I imagined a universally Friendly AI to be some kind of Buddhist (Friendly to everything, erring on the side of caution – which sounds crippling to me).

I’d like to explain why that is not the case and why universal benevolence is a better choice for both an entity and anyone it encounters.

As I explained in my second presentation at AGI-10 (Does a “Lovely” Have A Slave Mentality — Powerpoint here, wish they’d post the video ;-)), showing benevolence (good will) does not imply pacifism.  Quite the opposite, in fact.  Being benevolent merely means practicing optimistic tit-for-tat with a wide view of self.  Any other benevolent entity is treated as distant self (think similar to offspring) with all the inherent benefits, including protection.  On the other hand, any non-benevolent entities will be met with altruistic punishment in order to convince them that benevolence is the only rational path (exactly as parents punish children).  And, if push comes to shove and it comes down to a choice between allowing a malevolent to enslave and/or destroy a benevolent entity, being benevolent means destroying the non-benevolent.

Benevolence is symmetrical and egalitarian and thus, can be universalized.  Intelligent benevolence/altruism will virtually always lead to resource savings and increased capability for the community as a whole which will almost inevitably ultimately lead back to advantages for the altruist.

Selfishness (defined as taking community-negative-sum actions that are positive-sum for oneself) really only works when one has a limited lifespan, doesn’t care about anyone else (including offspring), and cheats significantly better than everyone else. When most entities cheat relatively equally, its called the tragedy of the commons and everybody loses.  

Proponents of so-called “Friendly AI” are afraid that an unFriendly AI will be able to cheat significantly better and won’t care about anyone else but won’t take into account either the huge instrumental advantages of cooperation and cooperative partners or the fact that you never can be sure that there isn’t a more powerful benevolent entity out there that will take great exception to the severe abuse of other.  Worse, “Friendly AI” is actually human-selfish AI and both its creation and its subsequent actions will count against us should a more powerful benevolent entity appear.

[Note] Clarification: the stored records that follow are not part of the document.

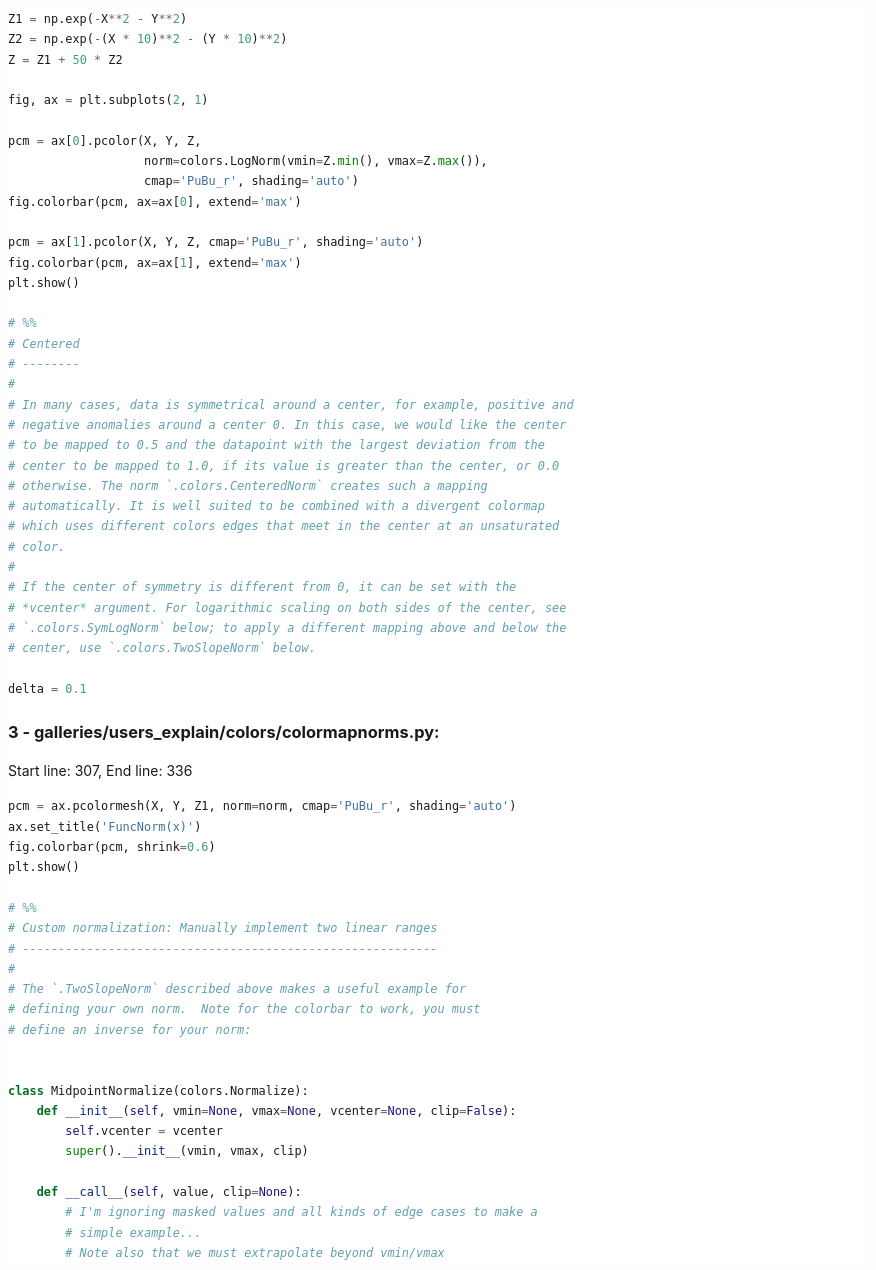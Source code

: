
 ```python
Z1 = np.exp(-X**2 - Y**2)
Z2 = np.exp(-(X * 10)**2 - (Y * 10)**2)
Z = Z1 + 50 * Z2

fig, ax = plt.subplots(2, 1)

pcm = ax[0].pcolor(X, Y, Z,
                   norm=colors.LogNorm(vmin=Z.min(), vmax=Z.max()),
                   cmap='PuBu_r', shading='auto')
fig.colorbar(pcm, ax=ax[0], extend='max')

pcm = ax[1].pcolor(X, Y, Z, cmap='PuBu_r', shading='auto')
fig.colorbar(pcm, ax=ax[1], extend='max')
plt.show()

# %%
# Centered
# --------
#
# In many cases, data is symmetrical around a center, for example, positive and
# negative anomalies around a center 0. In this case, we would like the center
# to be mapped to 0.5 and the datapoint with the largest deviation from the
# center to be mapped to 1.0, if its value is greater than the center, or 0.0
# otherwise. The norm `.colors.CenteredNorm` creates such a mapping
# automatically. It is well suited to be combined with a divergent colormap
# which uses different colors edges that meet in the center at an unsaturated
# color.
#
# If the center of symmetry is different from 0, it can be set with the
# *vcenter* argument. For logarithmic scaling on both sides of the center, see
# `.colors.SymLogNorm` below; to apply a different mapping above and below the
# center, use `.colors.TwoSlopeNorm` below.

delta = 0.1
```
### 3 - galleries/users_explain/colors/colormapnorms.py:

Start line: 307, End line: 336

```python
pcm = ax.pcolormesh(X, Y, Z1, norm=norm, cmap='PuBu_r', shading='auto')
ax.set_title('FuncNorm(x)')
fig.colorbar(pcm, shrink=0.6)
plt.show()

# %%
# Custom normalization: Manually implement two linear ranges
# ----------------------------------------------------------
#
# The `.TwoSlopeNorm` described above makes a useful example for
# defining your own norm.  Note for the colorbar to work, you must
# define an inverse for your norm:


class MidpointNormalize(colors.Normalize):
    def __init__(self, vmin=None, vmax=None, vcenter=None, clip=False):
        self.vcenter = vcenter
        super().__init__(vmin, vmax, clip)

    def __call__(self, value, clip=None):
        # I'm ignoring masked values and all kinds of edge cases to make a
        # simple example...
        # Note also that we must extrapolate beyond vmin/vmax
```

Benevolence is not necessarily the absolute *best* path under all circumstances but it is more than likely to be the best path under many circumstances and a very good path with friends and companions in the vast majority of the rest.  Selfishness certainly won’t be an average path.  It will either be very successful but lonely or unsuccessful in the long run.  

Eliezer Yudkowsky and the SIAI have created their own “personal” demon by insisting that an AI must optimize a single unchanging goal.  Humans certainly don’t work that way.  Humans have been “designed” by evolution to have, so far, ever-increasing intrinsic preferences for social and benevolent actions.  And, since integrity (internally, with your community, and within the community itself) is instrumentally useful, this is ceteris paribus highly unlikely to change.

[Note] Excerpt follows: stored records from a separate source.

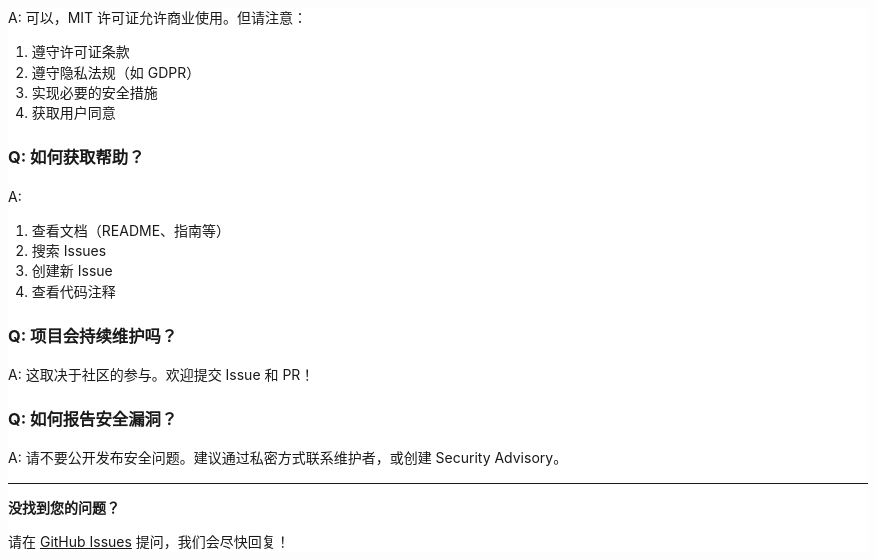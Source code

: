 A: 可以，MIT 许可证允许商业使用。但请注意：
1. 遵守许可证条款
2. 遵守隐私法规（如 GDPR）
3. 实现必要的安全措施
4. 获取用户同意

### Q: 如何获取帮助？

A: 
1. 查看文档（README、指南等）
2. 搜索 Issues
3. 创建新 Issue
4. 查看代码注释

### Q: 项目会持续维护吗？

A: 这取决于社区的参与。欢迎提交 Issue 和 PR！

### Q: 如何报告安全漏洞？

A: 请不要公开发布安全问题。建议通过私密方式联系维护者，或创建 Security Advisory。

---

**没找到您的问题？**

请在 [GitHub Issues](https://github.com/your-repo/issues) 提问，我们会尽快回复！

Indeed, it is only when a goal is valued above integrity with others that an entity becomes selfish and dangerous.  I have said previously that the Kantian Categorical Imperative of “Cooperate!” would make a good top-level goal. After hearing too many SIAI advocates talking about *enforced* cooperation, I’m almost starting to prefer the opaque and wordier “Become one with all while remaining diverse”.  And Yudkowsky himself has written excellent fiction which shows what might happen when universal conformity is forcibly imposed and makes you wonder why he proposes the things he does.

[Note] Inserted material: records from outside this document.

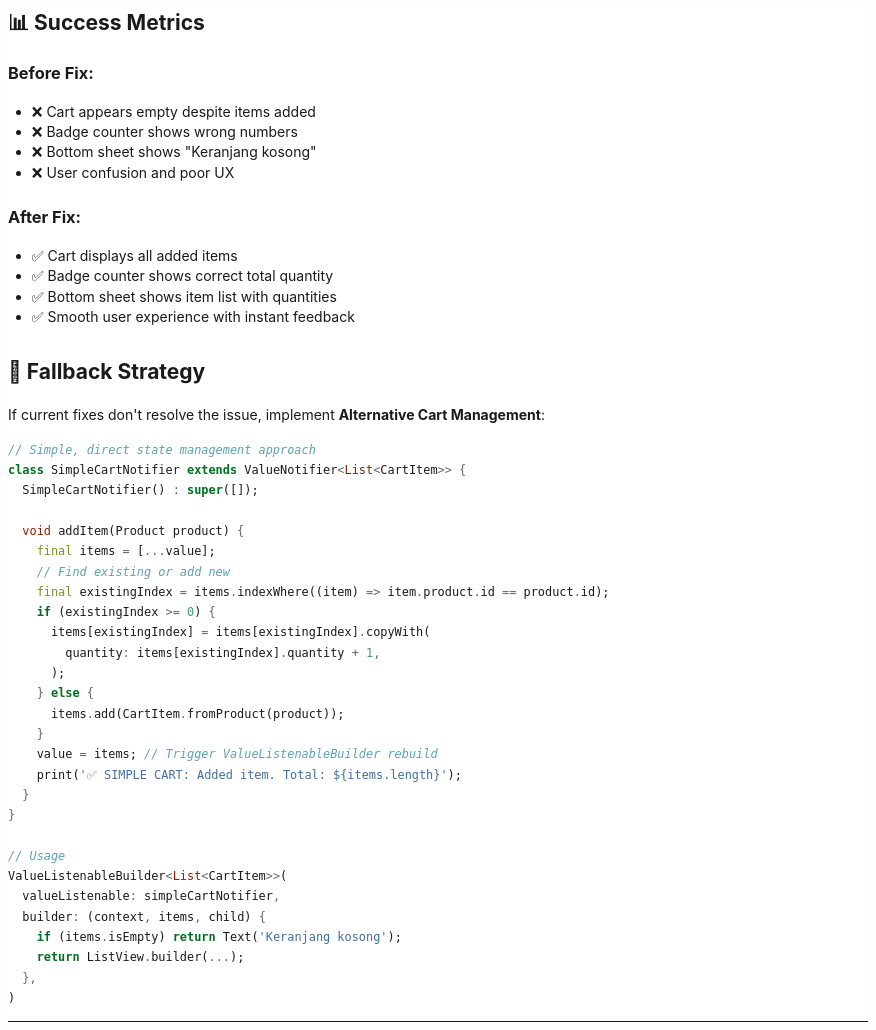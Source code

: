## 📊 **Success Metrics**

### **Before Fix:**

- ❌ Cart appears empty despite items added
- ❌ Badge counter shows wrong numbers
- ❌ Bottom sheet shows "Keranjang kosong"
- ❌ User confusion and poor UX

### **After Fix:**

- ✅ Cart displays all added items
- ✅ Badge counter shows correct total quantity
- ✅ Bottom sheet shows item list with quantities
- ✅ Smooth user experience with instant feedback

## 🔄 **Fallback Strategy**

If current fixes don't resolve the issue, implement **Alternative Cart Management**:

```dart
// Simple, direct state management approach
class SimpleCartNotifier extends ValueNotifier<List<CartItem>> {
  SimpleCartNotifier() : super([]);

  void addItem(Product product) {
    final items = [...value];
    // Find existing or add new
    final existingIndex = items.indexWhere((item) => item.product.id == product.id);
    if (existingIndex >= 0) {
      items[existingIndex] = items[existingIndex].copyWith(
        quantity: items[existingIndex].quantity + 1,
      );
    } else {
      items.add(CartItem.fromProduct(product));
    }
    value = items; // Trigger ValueListenableBuilder rebuild
    print('✅ SIMPLE CART: Added item. Total: ${items.length}');
  }
}

// Usage
ValueListenableBuilder<List<CartItem>>(
  valueListenable: simpleCartNotifier,
  builder: (context, items, child) {
    if (items.isEmpty) return Text('Keranjang kosong');
    return ListView.builder(...);
  },
)
```

---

Instead of focusing on intelligence and fulfillment of “the best” goal(s), we need to focus on wisdom and choosing those goals that will not cause strife, inefficiency, and thus unhappiness. The best is the enemy of the good and the good enough and is extremely subject to the question of “The best for what (or, more importantly, for whom)?” Universal benevolence gives everybody a chance and does not ignore the huge advantages of synergy and friendly diversity the way that “Friendliness” does.

Choosing any form of selfish “Friendliness” (local or universal) over Benevolence is a huge mistake and could cost us everything.